Date of Report (Date of earliest event reported): August 12, 2014

CES SYNERGIES, INC.
(Exact name of registrant as specified in its charter)
 
Nevada
 
  000-55159
 
  460839941
 (State or other jurisdiction of incorporation)  
 
 (Commission File Number)
 
(I.R.S. Employer Identification No.)

39646 Fig Street
 P.O. Box 1299
Crystal Springs, FL 33524

(Address of principal executive offices) (zip code)

813-783-1688

 (Registrant's telephone number, including area code)

  Copies to:
Andrea Cataneo, Esq.
Jeff Cahlon, Esq.
Sichenzia Ross Friedman Ference LLP
61 Broadway
New York, New York 10006
Phone: (212) 930-9700
Fax: (212) 930-9725

(Former address, if changed since last report)

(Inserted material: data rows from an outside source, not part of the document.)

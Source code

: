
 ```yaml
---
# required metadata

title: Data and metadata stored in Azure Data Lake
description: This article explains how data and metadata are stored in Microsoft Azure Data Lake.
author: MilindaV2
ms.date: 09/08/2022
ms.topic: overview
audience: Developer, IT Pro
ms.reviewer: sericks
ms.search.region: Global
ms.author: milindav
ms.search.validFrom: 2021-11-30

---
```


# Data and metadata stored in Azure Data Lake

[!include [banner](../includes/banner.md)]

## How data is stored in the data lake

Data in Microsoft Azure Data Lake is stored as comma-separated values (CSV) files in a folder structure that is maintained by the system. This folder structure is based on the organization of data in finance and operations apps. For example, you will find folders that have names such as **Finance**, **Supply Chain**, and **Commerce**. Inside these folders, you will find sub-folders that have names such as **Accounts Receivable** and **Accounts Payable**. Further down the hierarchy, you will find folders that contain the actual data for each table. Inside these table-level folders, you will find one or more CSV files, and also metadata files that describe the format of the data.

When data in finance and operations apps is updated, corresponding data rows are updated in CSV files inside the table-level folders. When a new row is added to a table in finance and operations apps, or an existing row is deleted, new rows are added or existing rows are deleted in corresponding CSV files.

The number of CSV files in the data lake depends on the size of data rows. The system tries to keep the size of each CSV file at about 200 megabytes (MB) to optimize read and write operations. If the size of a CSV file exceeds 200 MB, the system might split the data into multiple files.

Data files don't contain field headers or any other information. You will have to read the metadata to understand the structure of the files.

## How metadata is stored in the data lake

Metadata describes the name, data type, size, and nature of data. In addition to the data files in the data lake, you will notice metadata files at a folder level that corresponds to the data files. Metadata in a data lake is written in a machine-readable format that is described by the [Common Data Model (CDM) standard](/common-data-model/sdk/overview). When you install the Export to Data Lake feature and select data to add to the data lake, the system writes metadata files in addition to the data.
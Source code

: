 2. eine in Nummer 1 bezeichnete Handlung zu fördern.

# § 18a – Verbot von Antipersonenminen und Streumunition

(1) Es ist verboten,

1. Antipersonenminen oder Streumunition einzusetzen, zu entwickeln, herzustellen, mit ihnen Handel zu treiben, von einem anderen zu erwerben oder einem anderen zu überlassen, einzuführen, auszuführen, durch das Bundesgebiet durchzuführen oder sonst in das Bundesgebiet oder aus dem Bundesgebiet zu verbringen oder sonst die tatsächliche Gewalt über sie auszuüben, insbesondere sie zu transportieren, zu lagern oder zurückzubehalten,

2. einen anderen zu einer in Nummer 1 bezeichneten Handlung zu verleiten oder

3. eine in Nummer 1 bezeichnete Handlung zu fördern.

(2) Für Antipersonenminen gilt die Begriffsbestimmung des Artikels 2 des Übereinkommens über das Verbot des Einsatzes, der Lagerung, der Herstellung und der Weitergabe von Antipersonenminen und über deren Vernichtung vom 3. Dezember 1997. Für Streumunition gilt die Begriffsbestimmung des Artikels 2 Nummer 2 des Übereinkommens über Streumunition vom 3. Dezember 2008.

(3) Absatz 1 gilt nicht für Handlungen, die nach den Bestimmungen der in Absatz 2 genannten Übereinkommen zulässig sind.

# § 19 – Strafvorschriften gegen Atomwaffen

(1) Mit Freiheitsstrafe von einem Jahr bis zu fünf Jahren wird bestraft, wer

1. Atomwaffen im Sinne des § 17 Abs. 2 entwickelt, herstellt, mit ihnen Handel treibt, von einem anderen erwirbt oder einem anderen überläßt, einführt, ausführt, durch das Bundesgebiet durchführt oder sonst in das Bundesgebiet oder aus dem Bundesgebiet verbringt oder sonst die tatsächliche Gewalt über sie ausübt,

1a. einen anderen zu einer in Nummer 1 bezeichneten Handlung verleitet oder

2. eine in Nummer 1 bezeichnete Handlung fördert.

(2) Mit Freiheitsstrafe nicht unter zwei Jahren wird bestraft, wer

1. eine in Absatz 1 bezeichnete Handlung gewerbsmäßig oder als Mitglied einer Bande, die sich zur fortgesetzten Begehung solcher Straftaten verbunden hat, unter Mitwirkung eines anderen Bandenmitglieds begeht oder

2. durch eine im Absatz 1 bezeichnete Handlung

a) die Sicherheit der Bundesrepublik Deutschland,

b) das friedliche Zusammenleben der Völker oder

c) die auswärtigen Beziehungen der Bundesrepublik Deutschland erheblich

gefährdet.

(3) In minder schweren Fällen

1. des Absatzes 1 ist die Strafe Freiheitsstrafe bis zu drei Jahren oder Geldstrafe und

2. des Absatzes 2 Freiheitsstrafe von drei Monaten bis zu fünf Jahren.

Check the appropriate box below if the Form 8-K filing is intended to simultaneously satisfy the filing obligation of the registrant under any of the following provisions (see General Instruction A.2. below):

o Written communications pursuant to Rule 425 under the Securities Act (17 CFR 230.425)
o Soliciting material pursuant to Rule 14a-12 under the Exchange Act (17 CFR 240.14a-12)
o Pre-commencement communications pursuant to Rule 14d-2(b) under the Exchange Act (17 CFR 240.14d-2(b))
o Pre-commencement communications pursuant to Rule 13e-4(c) under the Exchange Act (17 CFR 240.13e-4(c))
 
 
 

 
  
Item 2.02 Results of Operations and Financial Condition.
 
On August 12, 2014, CES Synergies, Inc. issued a press release announcing its financial results for the period ended June 30, 2014. The press release is attached hereto as Exhibit 99.1.
 
In accordance with General Instruction B.2 of Form 8-K, the information in this Current Report on Form 8-K, including Exhibit 99.1, shall not be deemed to be “filed” for purposes of Section 18 of the Securities Exchange Act of 1934, as amended (the “Exchange Act”), or otherwise subject to the liability of that section, and shall not be incorporated by reference into any registration statement or other document filed under the Securities Act of 1933, as amended, or the Exchange Act, except as shall be expressly set forth by specific reference in such filing.
 
Item 9.01 Financial Statements and Exhibits.
 
(d) Exhibits
 
99.1 Press Release
 
 
 

 
 
 
SIGNATURES

Pursuant to the requirements of the Securities Exchange Act of 1934, the registrant has duly caused this report to be signed on its behalf by the undersigned hereunto duly authorized.
 
 
CES SYNERGIES, INC.
     
Dated:  August 15, 2014
By:
/s/ Sharon Rosenbauer
   
Name: Sharon Rosenbauer
   
Title: Chief Financial Officer
 
 




 
Exhibit 99.1
 
CES SYNERGIES, INC. REPORTS SECOND QUARTER RESULTS; REVENUES GROW 38% WITH SIGNIFICANT GROSS MARGIN IMPROVEMENT
 
Crystal Springs, FL –August 12, 2014– CES Synergies, Inc. (OTCQB: CESX) announced results for the quarter and six months ended June 30, 2014.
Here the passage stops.